続いてはテレビドラマにもなった『カンパニー』(新潮文庫)を。会社が後援するバレエ団に出向を命じられたサラリーマンの話である。次の公演を成功させなければ社内に椅子がなくなる、しかもそんな状態で妻から離婚をつきつけられる。高校生の話ではないが、実はこれ、追い詰められた場所からの逆転を描いた、とても普遍的な物語なのだ。
クビ寸前の主人公しかり、自らの限界に直面するダンサーしかり、前の職場で失敗したスポーツトレーナーしかり。そんな人たちが失敗を繰り返しながらも力を合わせてひとつのものを作り上げようとする姿は感動必至。カンパニーには会社という意味の他に仲間という意味がある。ひとりでは無理でも誰かとならやれるかもしれない。この物語は、読者にとってのカンパニーの存在を思い出させてくれるはずだ。
『彼方の友へ』(実業之日本社文庫)も今の高校生と同じ年代の主人公が登場する。始まりは昭和十二年。家庭の事情で女学校進学を諦めた十六歳の少女が、少女雑誌の編集部に給仕係として雇われる。その後編集者となり雑誌作りに携わるが、時代は戦争へと突き進み――。
ヒロインが編集者として奮闘する場面の合間に、彼女が歳を重ね老人ホームにいる場面が挿入される。それにより、若者から見たらおじいちゃん・おばあちゃんでしかない人でも、すべての人に自分と同じ十代の頃があり、多くの出会いや別れがあり、恋があり、好きなものや熱中できるものがあり、「推し」がいたということが伝わってくるのである。
彼方の友とは地理的なことだけではなく、時を隔てた友という意味でもある。本書のヒロイン・波津子は、八十年以上未来に生きる私たちに、夢と希望を届けてくれるのだ。波津子という彼方の友からの贈り物は、現代の高校生にもきっとまっすぐに届くに違いない。
加藤シゲアキの技術と成長
まずはやはりデビュー作の『ピンクとグレー』(角川文庫)を挙げよう。
小学生の時に出会い、幼馴染として友情を育んだ大貴と真吾。ふたりは高校二年生で雑誌の読者モデルとなったのを機に、芸能界に入る。しかしその後、ふたりの道は分かれた。ひとりだけが売れ、スターダムを駆け上ったのだ――。

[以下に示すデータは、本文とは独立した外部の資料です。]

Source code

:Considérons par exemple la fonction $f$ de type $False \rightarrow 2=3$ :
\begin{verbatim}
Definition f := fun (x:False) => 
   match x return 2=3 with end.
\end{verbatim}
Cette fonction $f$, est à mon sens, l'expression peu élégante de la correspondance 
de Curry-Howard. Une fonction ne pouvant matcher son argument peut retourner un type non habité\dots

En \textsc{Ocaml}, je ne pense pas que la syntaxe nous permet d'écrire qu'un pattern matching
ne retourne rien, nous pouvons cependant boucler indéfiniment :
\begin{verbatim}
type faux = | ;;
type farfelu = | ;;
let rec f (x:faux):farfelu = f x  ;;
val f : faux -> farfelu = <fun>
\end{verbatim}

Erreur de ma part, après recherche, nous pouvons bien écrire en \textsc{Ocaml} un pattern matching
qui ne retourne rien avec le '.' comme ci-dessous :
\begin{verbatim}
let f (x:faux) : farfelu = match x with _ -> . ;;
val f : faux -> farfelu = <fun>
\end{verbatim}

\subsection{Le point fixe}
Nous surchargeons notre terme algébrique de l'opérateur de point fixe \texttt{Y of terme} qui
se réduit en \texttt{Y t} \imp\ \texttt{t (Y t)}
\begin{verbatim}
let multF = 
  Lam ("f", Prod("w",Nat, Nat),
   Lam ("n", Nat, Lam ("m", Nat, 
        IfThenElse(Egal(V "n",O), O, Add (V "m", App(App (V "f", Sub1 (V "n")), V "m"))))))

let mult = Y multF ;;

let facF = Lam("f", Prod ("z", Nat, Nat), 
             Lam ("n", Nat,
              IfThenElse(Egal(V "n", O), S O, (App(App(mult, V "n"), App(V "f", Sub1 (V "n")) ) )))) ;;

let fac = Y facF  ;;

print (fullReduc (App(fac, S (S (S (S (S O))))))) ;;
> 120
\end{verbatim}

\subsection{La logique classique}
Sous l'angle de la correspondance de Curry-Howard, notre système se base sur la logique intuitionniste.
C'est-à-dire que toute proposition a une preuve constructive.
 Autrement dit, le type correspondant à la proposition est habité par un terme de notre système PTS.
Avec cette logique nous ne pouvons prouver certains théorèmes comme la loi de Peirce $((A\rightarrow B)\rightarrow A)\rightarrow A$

ピンクが赤と白の、グレーが黒と白の間であるように、人は皆、何かの間で揺れ動いている。そんな姿を青春と重ねて描いたこの物語は作家・加藤シゲアキの出発点であると同時に、二つの時制を行き来しながら語る構成力と、ここ一番でハッとするような表現を用いる描写力を見せつけた作品でもあった。
だがこの時、世間が騒いだのは「アイドルの」「ジャニーズの」加藤シゲアキが小説を書いた、ということだった。作品よりも作家に注目が集まったのだ。
決して幸福とは言えないこの状況を、加藤シゲアキは書き続けることで少しずつ、だが着実に跳ね返してきた。そうして実績を積み、知名度頼りではないことが証明された今、このデビュー作をあらためて読んで頂きたい。これほどまでに高度なテクニックを使っていたのかと驚くに違いないから。
これから初めて加藤作品を読むという人に薦めたいのが短編集『傘をもたない蟻たちは』(角川文庫)だ。渋谷や芸能界という馴染みの舞台を離れた初めての作品集だが、これが驚くほど完成度が高い。恋愛小説ありSFありサラリーマンの転落物語あり。こんな引き出しがあったのかと瞠目すること請け合い。
特に目を引くのが「にべもなく、よるべもなく」だ。親しい友人が同性愛者だと知った男子中学生が主人公。反射的に「気持ち悪い」と感じ、友人のことをそう思った自分を嫌悪する。理解したいのにできないという痛切な足掻き。若い読者にぜひ読んでほしい短編である。
『チュベローズで待ってる』(扶桑社)は、二十二歳の主人公がホストクラブで働きながら就職試験に挑戦する「AGE22」と、その十年後を描いた「AGE32」からなる二巻組だ。上巻は夜の世界を通して自分の未知の一面を再認識するという青春小説だが、下巻に入るとガラリと趣が変わる。上巻で起きた事件が思わぬ形で蘇るミステリなのである。成長譚だったはずの上巻がまったく別の物語に姿を変え、テーマすらも反転してしまう。ここでも技術の高さが光っている。
加藤作品は『オルタネート』を含めて六冊。ぜひすべてを手にとってほしい。刊行順に読めば作家・加藤シゲアキの成長が浮かび上がる。そしてこれからもその成長をリアルタイムで追うことができるのだ。読者冥利に尽きるではないか。